Friday, April 27, 2007

Re: [MLM Survivors Club] Hi new member here

On Friday 27 April 2007 17:33, ealicearn wrote:
> I was approched by 2 people to sign up for an MLM. I am doing
> research now before I do anything. I am very conservative at heart
> and not a great risk taker. But has anyone heard of or had experience
> with wealthpools.com based in Florida and I think Alabama started by
> Rober Lane? Any advice on this would be appreciated.

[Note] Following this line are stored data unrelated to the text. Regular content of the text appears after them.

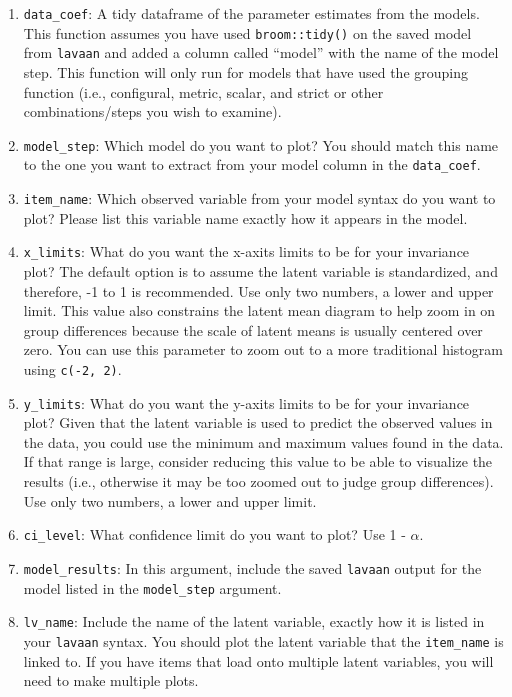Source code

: \documentclass[
  man]{apa6}
\begin{document}
\begin{enumerate}
\def\labelenumi{\arabic{enumi})}
\item
  \texttt{data\_coef}: A tidy dataframe of the parameter estimates from the models. This function assumes you have used \texttt{broom::tidy()} on the saved model from \texttt{lavaan} and added a column called ``model'' with the name of the model step. This function will only run for models that have used the grouping function (i.e., configural, metric, scalar, and strict or other combinations/steps you wish to examine).
\item
  \texttt{model\_step}: Which model do you want to plot? You should match this name to the one you want to extract from your model column in the \texttt{data\_coef}.
\item
  \texttt{item\_name}: Which observed variable from your model syntax do you want to plot? Please list this variable name exactly how it appears in the model.
\item
  \texttt{x\_limits}: What do you want the x-axits limits to be for your invariance plot? The default option is to assume the latent variable is standardized, and therefore, -1 to 1 is recommended. Use only two numbers, a lower and upper limit. This value also constrains the latent mean diagram to help zoom in on group differences because the scale of latent means is usually centered over zero. You can use this parameter to zoom out to a more traditional histogram using \texttt{c(-2,\ 2)}.
\item
  \texttt{y\_limits}: What do you want the y-axits limits to be for your invariance plot? Given that the latent variable is used to predict the observed values in the data, you could use the minimum and maximum values found in the data. If that range is large, consider reducing this value to be able to visualize the results (i.e., otherwise it may be too zoomed out to judge group differences). Use only two numbers, a lower and upper limit.
\item
  \texttt{ci\_level}: What confidence limit do you want to plot? Use 1 - \(\alpha\).
\item
  \texttt{model\_results}: In this argument, include the saved \texttt{lavaan} output for the model listed in the \texttt{model\_step} argument.
\item
  \texttt{lv\_name}: Include the name of the latent variable, exactly how it is listed in your \texttt{lavaan} syntax. You should plot the latent variable that the \texttt{item\_name} is linked to. If you have items that load onto multiple latent variables, you will need to make multiple plots.
\end{enumerate}
\end{document}
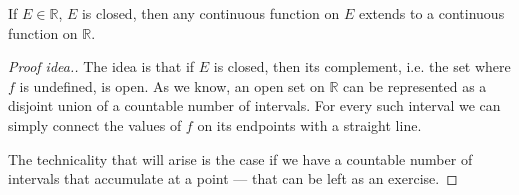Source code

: 
\begin{theorem}[Tietze]
    If $E \in \mathbb{R}$, $E$ is closed, then any continuous
    function on $E$ extends to a continuous function on $\mathbb{R}$.
\end{theorem}
\begin{proof}[Proof idea.]
    The idea is that if $E$ is closed, then its complement, i.e.
    the set where $f$ is undefined, is open.
    As we know, an open set on $\mathbb{R}$ can be represented as a disjoint
    union of a countable number of intervals.
    For every such interval we can simply connect the values of $f$
    on its endpoints with a straight line.

    The technicality that will arise is the case if we have a countable
    number of intervals that accumulate at a point --- that can be left 
    as an exercise.
\end{proof}

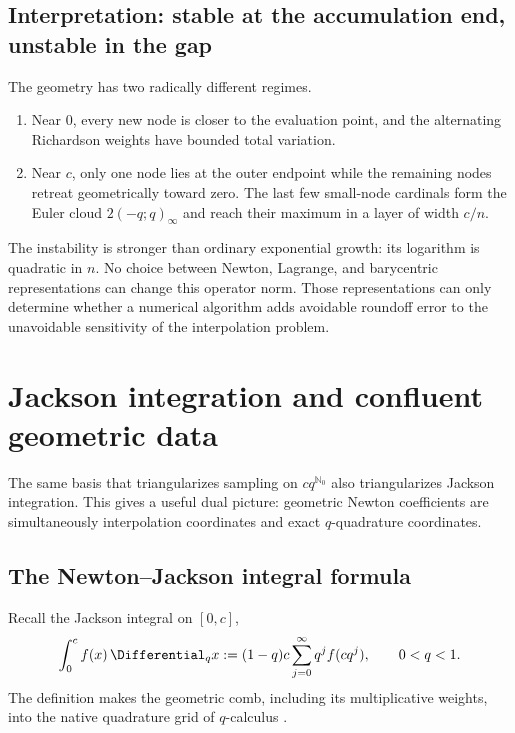 \documentclass[11pt,oneside]{book}
\numberwithin{equation}{chapter}
\theoremstyle{definition}
\theoremstyle{remark}
\newcommand{\Nzero}{\mathbb N_0}
\begin{document}
\section{Interpretation: stable at the accumulation end, unstable in the gap}

The geometry has two radically different regimes.

\begin{enumerate}
\item Near $0$, every new node is closer to the evaluation point, and the
      alternating Richardson weights have bounded total variation.
\item Near $c$, only one node lies at the outer endpoint while the remaining
      nodes retreat geometrically toward zero.  The last few small-node
      cardinals form the Euler cloud $2(-q;q)_\infty$ and reach their maximum
      in a layer of width $c/n$.
\end{enumerate}

The instability is stronger than ordinary exponential growth: its logarithm
is quadratic in $n$.  No choice between Newton, Lagrange, and barycentric
representations can change this operator norm.  Those representations can
only determine whether a numerical algorithm adds avoidable roundoff error
to the unavoidable sensitivity of the interpolation problem.

\chapter{Jackson integration and confluent geometric data}
\label{chap:jackson-hermite}

The same basis that triangularizes sampling on $cq^{\Nzero}$ also
triangularizes Jackson integration.  This gives a useful dual picture:
geometric Newton coefficients are simultaneously interpolation coordinates
and exact $q$-quadrature coordinates.

\section{The Newton--Jackson integral formula}

Recall the Jackson integral on $[0,c]$,
\begin{equation}
 \int_0^c f(x)\,\Differential_qx
 :=(1-q)c\sum_{j=0}^{\infty}q^j f(cq^j),
 \qquad 0<q<1.
 \label{eq:jackson-definition}
\end{equation}
The definition makes the geometric comb, including its multiplicative
weights, into the native quadrature grid of $q$-calculus
\cite{KacCheung2002,DLMF17}.
\end{document}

I think you're quite wise to protect yourself. Here's a few thoughts:

There's a rule of business I've never seen written before, but one I've
learned from running a business: Don't count on the money until AFTER
the check clears. My clients love me because I boost their income.
They don't want to cheese me off in any way, but still, I cannot count
the number of times a check came in way too late and messed up a credit
card payment (thank goodness they're all paid off now!) or a client had
to drop out and only gave me a day's warning, or a check from a lawyer
I knew was 100% reliable bounced. I had one case where a business
wrote me a check on a bank which had 3 branches in town. I went out of
my way to go by one bank -- carefully selecting the branch that was in
a good part of town and not far from a branch of my bank -- took the
company's check to their bank, asked if the funds were there and cashed
it, took the money, went to the car, stuffed it in my sock (way too
much to fit in my wallet and I get paranoid with over $75 or so on my
person), then drove to my bank and deposited the cash. That way if
they had problems, there was no way I'd lose a cent. Be that paranoid
with your money, otherwise you'll spend a lot and not get much back.

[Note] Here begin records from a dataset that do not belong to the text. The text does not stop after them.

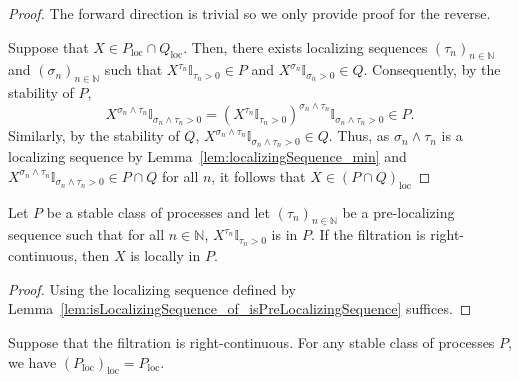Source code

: \begin{proof}  
The forward direction is trivial so we only provide proof for the reverse.

Suppose that $X \in P_{\mathrm{loc}}\cap Q_{\mathrm{loc}}$. Then, there exists localizing sequences $(\tau_n)_{n \in \mathbb{N}}$ and $(\sigma_n)_{n \in \mathbb{N}}$ such that $X^{\tau_n} \mathbb{I}_{\tau_n > 0}\in P$ and $X^{\sigma_n} \mathbb{I}_{\sigma_n > 0} \in Q$. Consequently, by the stability of $P$,
\[X^{\sigma_n \wedge \tau_n} \mathbb{I}_{\sigma_n \wedge \tau_n > 0} = (X^{\tau_n} \mathbb{I}_{\tau_n > 0})^{\sigma_n \wedge \tau_n} \mathbb{I}_{\sigma_n \wedge \tau_n > 0} \in P.\]
Similarly, by the stability of $Q$, $X^{\sigma_n \wedge \tau_n} \mathbb{I}_{\sigma_n \wedge \tau_n > 0} \in Q$. Thus, as $\sigma_n \wedge \tau_n$ is a localizing sequence by Lemma~\ref{lem:localizingSequence_min} and $X^{\sigma_n \wedge \tau_n} \mathbb{I}_{\sigma_n \wedge \tau_n > 0} \in P \cap Q$ for all $n$, it follows that $X \in (P \cap Q)_{\mathrm{loc}}$
\end{proof}


\begin{lemma}\label{lem:locally_of_isPreLocalizingSequence}
  \mathlibok
Let $P$ be a stable class of processes and let $(\tau_n)_{n \in \mathbb{N}}$ be a pre-localizing sequence such that for all $n \in \mathbb{N}$, $X^{\tau_n}\mathbb{I}_{\tau_n > 0}$ is in $P$.
If the filtration is right-continuous, then $X$ is locally in $P$.
\end{lemma}

\begin{proof}  
  Using the localizing sequence defined by Lemma~\ref{lem:isLocalizingSequence_of_isPreLocalizingSequence} suffices.
\end{proof}


\begin{lemma}\label{lem:locally_locally}
  \mathlibok
Suppose that the filtration is right-continuous.
For any stable class of processes $P$, we have $(P_{\mathrm{loc}})_{\mathrm{loc}} = P_{\mathrm{loc}}$.
\end{lemma}

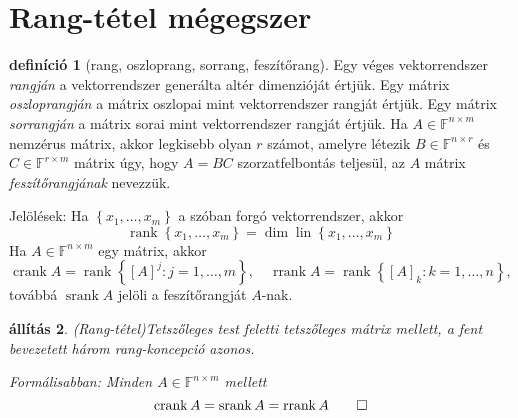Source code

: \documentclass[9pt, a4paper, showtrims]{memoir}
\theoremstyle{plain}
\newtheorem{proposition}{állítás}[chapter]
\theoremstyle{remark}
\theoremstyle{definition}
\newtheorem{definition}[proposition]{definíció}
\DeclareMathOperator{\lin}{lin}
\DeclareMathOperator{\crank}{crank}
\DeclareMathOperator{\rrank}{rrank}
\DeclareMathOperator{\srank}{srank}
\DeclareMathOperator{\rank}{rank}
\begin{document}
\chapter*{Rang-tétel mégegszer}

\begin{definition}[rang, oszloprang, sorrang, feszítőrang]
    Egy véges vektorrendszer \emph{rangján} a vektorrendszer generálta altér dimenzióját értjük.
    Egy mátrix \emph{oszloprangján} a mátrix oszlopai mint vektorrendszer rangját értjük.
    Egy mátrix \emph{sorrangján} a mátrix sorai mint vektorrendszer rangját értjük.
    Ha $A\in\mathbb{F}^{n\times m}$ nemzérus mátrix,
    akkor legkisebb olyan $r$ számot, amelyre
    létezik $B\in\mathbb{F}^{n\times r}$ és $C\in\mathbb{F}^{r\times m}$ mátrix úgy, hogy 
    $A=BC$ szorzatfelbontás teljesül,
    az $A$ mátrix \emph{feszítőrangjának} nevezzük.

    Jelölések: Ha $\left\{ x_1,\dots,x_m \right\}$ a szóban forgó vektorrendszer, akkor
    \[
        \rank\left\{ x_1,\dots,x_m \right\}=\dim\lin\left\{ x_1,\dots,x_m \right\}
    \]
    Ha $A\in\mathbb{F}^{n\times m}$ egy mátrix,
    akkor 
    \[
        \crank{A}=\rank\left\{ [A]^{j}:j=1,\dots,m \right\},
        \quad
        \rrank{A}=\rank\left\{ [A]_k:k=1,\dots,n\right\},
    \]
    továbbá $\srank{A}$ jelöli a feszítőrangját $A$-nak.
\end{definition}
\begin{proposition}(Rang-tétel)\label{pr:rang}
    Tetszőleges test feletti tetszőleges mátrix mellett, a fent bevezetett három rang-koncepció azonos.

    Formálisabban: Minden $A\in\mathbb{F}^{n\times m}$ mellett
    \[
        \crank{A}=\srank{A}=\rrank{A}\qedhere
    \]
\end{proposition}
\end{document}
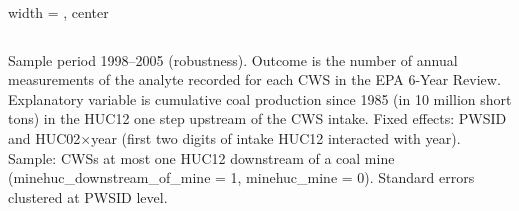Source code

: \begin{table}[htbp]
\begin{adjustbox}{width = \textwidth, center}
\begin{tabular}{lcccccccccccccccccc}
         \bottomrule
         
      \end{tabular}
      
      
      
   \end{adjustbox}
      {\tiny\linespread{1}\selectfont \par \raggedright 
   Sample period 1998--2005 (robustness). Outcome is the number of annual measurements of the analyte recorded for each CWS in the EPA 6-Year Review. Explanatory variable is cumulative coal production since 1985 (in 10 million short tons) in the HUC12 one step upstream of the CWS intake. Fixed effects: PWSID and HUC02$\times$year (first two digits of intake HUC12 interacted with year). Sample: CWSs at most one HUC12 downstream of a coal mine (minehuc\_downstream\_of\_mine = 1, minehuc\_mine = 0). Standard errors clustered at PWSID level.}
   
\end{table}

Do not count on the money until the check has cleared. Period. No
exceptions.

I bring that up because you are adverse to risk, which is great. When
it comes to any expectations of you buying product, remember that every
cent you spend is LOST. Yes, LOST. You may or may not sell it. You
may sell it and a check could bounce. The money is LOST until the
payment you get for the goods clears the bank. They can promise you it
sells fast. They can say anything, but until the payment has cleared
the bank and you're holding pictures of dead presidents in your hands,
you can't be sure you'll get it back.

I've spewed on about it because it is that important. If they start
urging you to buy business tools, like CDs, books, and so on, then
remember, it is NOT an investment, as they say. It is a purchase. You
can't write off MLM expenses on your taxes and just say you lost money.

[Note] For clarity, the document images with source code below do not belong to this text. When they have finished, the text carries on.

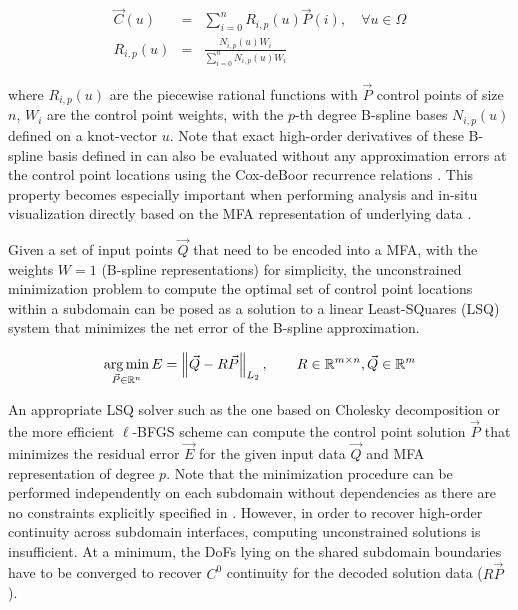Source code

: \begin{eqnarray}
	\vec{C}(u) &=& \sum_{i=0}^{n} R_{i,p}(u) \vec{P}(i), \quad \forall u \in \Omega \\
	R_{i,p}(u) &=& \frac{N_{i,p}(u) W_i}{\sum_{i=0}^{n} N_{i,p}(u) W_i}
	\label{eq:nurbs-basis}
\end{eqnarray}

where $R_{i,p}(u)$ are the piecewise rational functions with $\vec{P}$ control points of size $n$, $W_i$ are the control point weights, with the $p$-th degree B-spline bases $N_{i,p}(u)$ defined on a knot-vector $u$. Note that exact high-order derivatives of these B-spline basis defined in  can also be evaluated without any approximation errors at the control point locations using the Cox-deBoor recurrence relations \cite{de1983approximation}. This property becomes especially important when performing analysis and in-situ visualization directly based on the MFA representation of underlying data \cite{mfa-vis-dvr}.

Given a set of input points $\vec{Q}$ that need to be encoded into a MFA, with the weights $W=1$ (B-spline representations) for simplicity, the unconstrained minimization problem to compute the optimal set of control point locations within a subdomain can be posed as a solution to a linear Least-SQuares (LSQ) system that minimizes the net error of the B-spline approximation.

\begin{eqnarray}
	\argmin_{\vec{P} \in \mathbb{R}^n} {E} = \left\lVert \vec{Q} - R \vec{P} \right\rVert_{L_2}, \quad \quad R \in \mathbb{R}^{m \times n}, \vec{Q} \in \mathbb{R}^m
	\label{eq:minimization-problem}
\end{eqnarray}

An appropriate LSQ solver such as the one based on Cholesky decomposition or the more efficient $\ell$-BFGS scheme \cite{zheng-bo-bspline-bfgs} can compute the control point solution $\vec{P}$ that minimizes the residual error $\vec{E}$ for the given input data $\vec{Q}$ and MFA representation of degree $p$. Note that the minimization procedure can be performed independently on each subdomain without dependencies as there are no constraints explicitly specified in .
%
However, in order to recover high-order continuity across subdomain interfaces, computing unconstrained solutions is insufficient. At a minimum, the DoFs lying on the shared subdomain boundaries have to be converged to recover $C^0$ continuity for the decoded solution data ($R \vec{P}$).
%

The bottom line is don't let them get your money. In many businesses,
you can make a sale, then order the product and deliver it. That means
you have the sale set up and there's a chance the product won't just
sit around.

Okay -- enough on that.

Do they answer questions directly? Or do they tell you that you need to
listen to a long explanation? Can they give you hard numbers, or just
blather that there are reasons you can't tell for sure? Will the
upline show the business part of their tax return to you, or do they
not have one because they don't make money?

There are a lot more, but these are starters. Other people here will
fill in with more things to look into.